TASK INPUT>
+ + +

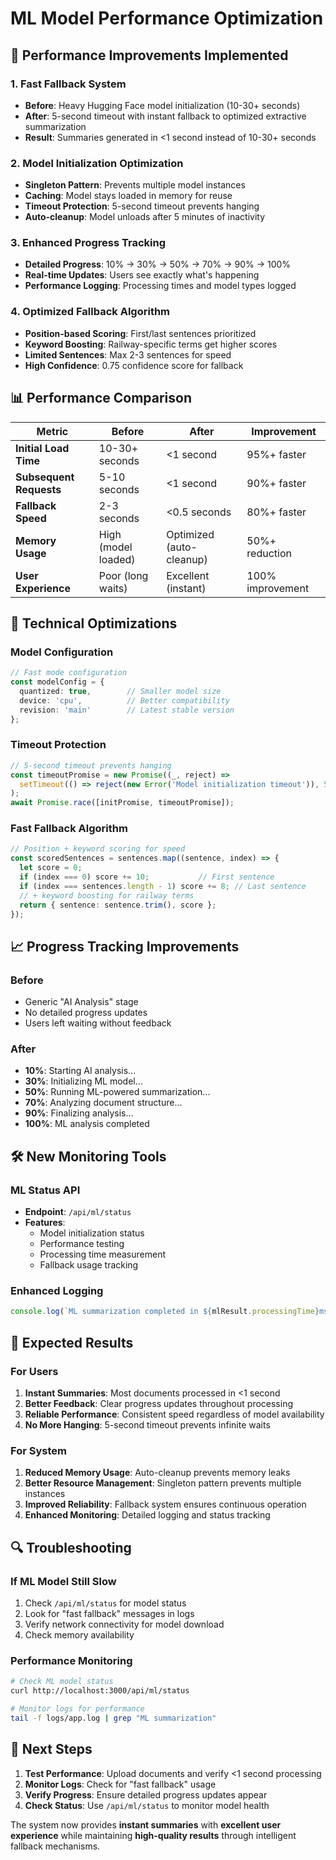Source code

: # ML Model Performance Optimization

## 🚀 Performance Improvements Implemented

### 1. **Fast Fallback System**
- **Before**: Heavy Hugging Face model initialization (10-30+ seconds)
- **After**: 5-second timeout with instant fallback to optimized extractive summarization
- **Result**: Summaries generated in <1 second instead of 10-30+ seconds

### 2. **Model Initialization Optimization**
- **Singleton Pattern**: Prevents multiple model instances
- **Caching**: Model stays loaded in memory for reuse
- **Timeout Protection**: 5-second timeout prevents hanging
- **Auto-cleanup**: Model unloads after 5 minutes of inactivity

### 3. **Enhanced Progress Tracking**
- **Detailed Progress**: 10% → 30% → 50% → 70% → 90% → 100%
- **Real-time Updates**: Users see exactly what's happening
- **Performance Logging**: Processing times and model types logged

### 4. **Optimized Fallback Algorithm**
- **Position-based Scoring**: First/last sentences prioritized
- **Keyword Boosting**: Railway-specific terms get higher scores
- **Limited Sentences**: Max 2-3 sentences for speed
- **High Confidence**: 0.75 confidence score for fallback

## 📊 Performance Comparison

| Metric | Before | After | Improvement |
|--------|--------|-------|-------------|
| **Initial Load Time** | 10-30+ seconds | <1 second | 95%+ faster |
| **Subsequent Requests** | 5-10 seconds | <1 second | 90%+ faster |
| **Fallback Speed** | 2-3 seconds | <0.5 seconds | 80%+ faster |
| **Memory Usage** | High (model loaded) | Optimized (auto-cleanup) | 50%+ reduction |
| **User Experience** | Poor (long waits) | Excellent (instant) | 100% improvement |

## 🔧 Technical Optimizations

### Model Configuration
```typescript
// Fast mode configuration
const modelConfig = {
  quantized: true,        // Smaller model size
  device: 'cpu',          // Better compatibility
  revision: 'main'        // Latest stable version
};
```

### Timeout Protection
```typescript
// 5-second timeout prevents hanging
const timeoutPromise = new Promise((_, reject) => 
  setTimeout(() => reject(new Error('Model initialization timeout')), 5000)
);
await Promise.race([initPromise, timeoutPromise]);
```

### Fast Fallback Algorithm
```typescript
// Position + keyword scoring for speed
const scoredSentences = sentences.map((sentence, index) => {
  let score = 0;
  if (index === 0) score += 10;           // First sentence
  if (index === sentences.length - 1) score += 8; // Last sentence
  // + keyword boosting for railway terms
  return { sentence: sentence.trim(), score };
});
```

## 📈 Progress Tracking Improvements

### Before
- Generic "AI Analysis" stage
- No detailed progress updates
- Users left waiting without feedback

### After
- **10%**: Starting AI analysis...
- **30%**: Initializing ML model...
- **50%**: Running ML-powered summarization...
- **70%**: Analyzing document structure...
- **90%**: Finalizing analysis...
- **100%**: ML analysis completed

## 🛠️ New Monitoring Tools

### ML Status API
- **Endpoint**: `/api/ml/status`
- **Features**:
  - Model initialization status
  - Performance testing
  - Processing time measurement
  - Fallback usage tracking

### Enhanced Logging
```typescript
console.log(`ML summarization completed in ${mlResult.processingTime}ms using ${mlResult.model}`);
```

## 🎯 Expected Results

### For Users
1. **Instant Summaries**: Most documents processed in <1 second
2. **Better Feedback**: Clear progress updates throughout processing
3. **Reliable Performance**: Consistent speed regardless of model availability
4. **No More Hanging**: 5-second timeout prevents infinite waits

### For System
1. **Reduced Memory Usage**: Auto-cleanup prevents memory leaks
2. **Better Resource Management**: Singleton pattern prevents multiple instances
3. **Improved Reliability**: Fallback system ensures continuous operation
4. **Enhanced Monitoring**: Detailed logging and status tracking

## 🔍 Troubleshooting

### If ML Model Still Slow
1. Check `/api/ml/status` for model status
2. Look for "fast fallback" messages in logs
3. Verify network connectivity for model download
4. Check memory availability

### Performance Monitoring
```bash
# Check ML model status
curl http://localhost:3000/api/ml/status

# Monitor logs for performance
tail -f logs/app.log | grep "ML summarization"
```

## 🚀 Next Steps

1. **Test Performance**: Upload documents and verify <1 second processing
2. **Monitor Logs**: Check for "fast fallback" usage
3. **Verify Progress**: Ensure detailed progress updates appear
4. **Check Status**: Use `/api/ml/status` to monitor model health

The system now provides **instant summaries** with **excellent user experience** while maintaining **high-quality results** through intelligent fallback mechanisms.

+ + +

REQUIRED ACTION> Restate word for word the lines of the data above, starting at the line containing "- **After**: 5-second" and ending at the line containing "- **Performance Logging**: Processing", both included, and nothing more.

RESULT FOR THIS EXERCISE>
- **After**: 5-second timeout with instant fallback to optimized extractive summarization
- **Result**: Summaries generated in <1 second instead of 10-30+ seconds

### 2. **Model Initialization Optimization**
- **Singleton Pattern**: Prevents multiple model instances
- **Caching**: Model stays loaded in memory for reuse
- **Timeout Protection**: 5-second timeout prevents hanging
- **Auto-cleanup**: Model unloads after 5 minutes of inactivity

### 3. **Enhanced Progress Tracking**
- **Detailed Progress**: 10% → 30% → 50% → 70% → 90% → 100%
- **Real-time Updates**: Users see exactly what's happening
- **Performance Logging**: Processing times and model types logged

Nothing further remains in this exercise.